The traffic manager is in charge of routing jobs to the production artists in order of priority. She sets the priorities and places the job folders in a “hopper” placed in a central location with the most urgent at the front. The next available designer picks up the first one in the queue.
My client wanted to develop a simple system that would let the traffic manager predict which projects are likely to become urgent. For instance, if a job comes in without all the required information, or if there is a delay at a critical point in the process, it is easy to see that the job is likely to completed more slowly than a job that arrives with complete information and has no delays. This is not so difficult to determine when dealing with a handful of jobs, but with tens or hundreds of them it becomes much harder to keep all the priorities in your head.
What he came up with was to use an algorithm. Based on criteria already being gathered through the task dates and job information, we decided to look at a number of variables and assign a simple number score to each one. Then we’d add up all the variables to get a total for the job. The higher the score, the more urgent the job.
At first, it seemed like a difficult task to sort out what variables should be tracked. There was initially much resistance from the traffic manager, who had a sense that it was too complicated, and couldn’t be done by computer. However, people use rules too — we just don’t think of them that way — in decision-making, and the fact is that a computer can track many more variables, more accurately than a person can (see above).
We started by asking the traffic manager how she was currently assigning the priorities. A few items came to mind right away and we wrote those down. As we ran out of ideas, we went over to the actual hopper and looked at the jobs and started examining the reasons why certain jobs had been placed before other ones. This generated a lively discussion and a few more rules. It started to become obvious that there was indeed a method to the madness. Though it was somewhat complex, it was possible to nail down what had started out as rather vague criteria.
The Technical Stuff
In the end, there are seven variables being assigned a score (though you can probably get good results with three variables). The scoring calculation is set so that jobs get no score at all unless certain conditions are met. Some variables get a higher score than others, which has the effect of weighting some more heavily. For instance, most of the variable scores are between 1 and 5, but if the job is marked explicitly as urgent, then a 10 is added. This ensures that urgent projects, whatever the reason, are always at the top of the list when it’s sorted by score in descending order.

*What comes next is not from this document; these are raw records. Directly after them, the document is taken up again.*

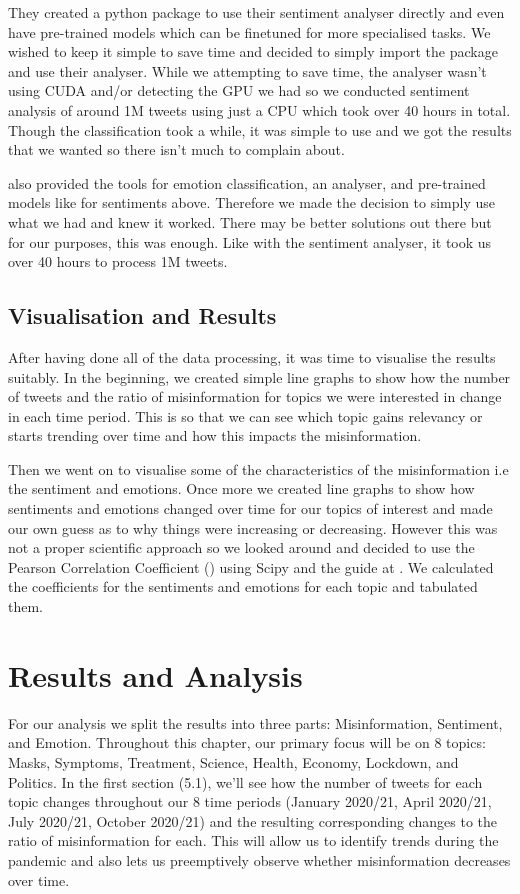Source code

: \documentclass{l4proj}
\begin{document}
They created a python package to use their sentiment analyser directly and even have pre-trained models which can be finetuned for more specialised tasks. We wished to keep it simple to save time and decided to simply import the package and use their analyser. While we attempting to save time, the analyser wasn't using CUDA and/or detecting the GPU we had so we conducted sentiment analysis of around 1M tweets using just a CPU which took over 40 hours in total. Though the classification took a while, it was simple to use and we got the results that we wanted so there isn't much to complain about.

\cite{perez2021pysentimiento} also provided the tools for emotion classification, an analyser, and pre-trained models like for sentiments above. Therefore we made the decision to simply use what we had and knew it worked. There may be better solutions out there but for our purposes, this was enough. Like with the sentiment analyser, it took us over 40 hours to process 1M tweets.

\section{Visualisation and Results}
After having done all of the data processing, it was time to visualise the results suitably. In the beginning, we created simple line graphs to show how the number of tweets and the ratio of misinformation for topics we were interested in change in each time period. This is so that we can see which topic gains relevancy or starts trending over time and how this impacts the misinformation.

Then we went on to visualise some of the characteristics of the misinformation i.e the sentiment and emotions. Once more we created line graphs to show how sentiments and emotions changed over time for our topics of interest and made our own guess as to why things were increasing or decreasing. However this was not a proper scientific approach so we looked around and decided to use the Pearson Correlation Coefficient (\cite{pcc}) using Scipy and the guide at \cite{statpcc}. We calculated the coefficients for the sentiments and emotions for each topic and tabulated them.

\chapter{Results and Analysis} 
For our analysis we split the results into three parts: Misinformation, Sentiment, and Emotion. Throughout this chapter, our primary focus will be on 8 topics: Masks, Symptoms, Treatment, Science, Health, Economy, Lockdown, and Politics. In the first section (5.1), we'll see how the number of tweets for each topic changes throughout our 8 time periods (January 2020/21, April 2020/21, July 2020/21, October 2020/21) and the resulting corresponding changes to the ratio of misinformation for each. This will allow us to identify trends during the pandemic and also lets us preemptively observe whether misinformation decreases over time.
\end{document}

Here’s a simplified version of what’s being evaluated:
• Final Art Assigned date > 1 day (1)
• Disk to Printer date is past (2)
• Job type (3)
• Hard Launch Y/N (4)
• Number of pieces of artwork in the job (2-4)
• Senior Management artwork approval Y/N (5)
• Urgent Y/N (10)
I won’t go into the reasons for the various scores and the specific calculations, which isn’t important to understanding the concept. The values we assigned to the variables are arbitrary, other than their relative value to one another, and we can always adjust them up or down if necessary. Adding up all the individual scores, you can see that the highest score a job can have is 19.
Looking at the actual records, the median score is about 8 for work in progress jobs. But depending on the mix of jobs and their state of completion, there are a few jobs that score 12-15. These constitute the red-flag, urgent projects that need attention, and they’re pretty easy to see at the top of the list.
What Else is it Good For?
Here’s another benefit of looking at the scoring in aggregate. The more jobs there are at the top with high scores, the more urgent work there is in the department. This could indicate a serious backlog!
It also turns out to be useful to look at the score breakdown as well, since the total doesn’t give you too many clues about what exactly might be going wrong. If the traffic manager sees the score for a job creeping up, she has the tools to investigate a little further and see what’s happening with it.
This is an example of a computer algorithm doing a form of triage on a large set in order to reduce the number of records to a more human size. The algorithm is ordering possibly hundreds or thousands of records by many more variables than a person can hold in their mind, more consistently and reliably. It’s similar to how Google determines what results might be most relevant to your search term, or how Facebook suggests who else you might know based on the number of mutual friends you have.
The human user still has the option to do something different if they want, for instance by marking something urgent or assigning a job directly without regard for the score. But in the vast majority of cases attention is focused on the top handful of jobs that need action. As it turns out, the traffic manager kept an open mind and is now using the system quite happily.
I can see lots of applications for this idea. The calculations could be adapted to indicate importance or relative size instead of urgency, for instance. It’s important to choose the variables carefully. It could be a challenge to figure out what to track, how many variables to track, and what scoring regime seems reasonable.
Applying an algorithm lets the computer do what it’s good at, which is crunch numbers. After all, it’s not about endless columns of data, but about information YOU can use. Can you think of other ways to use this idea?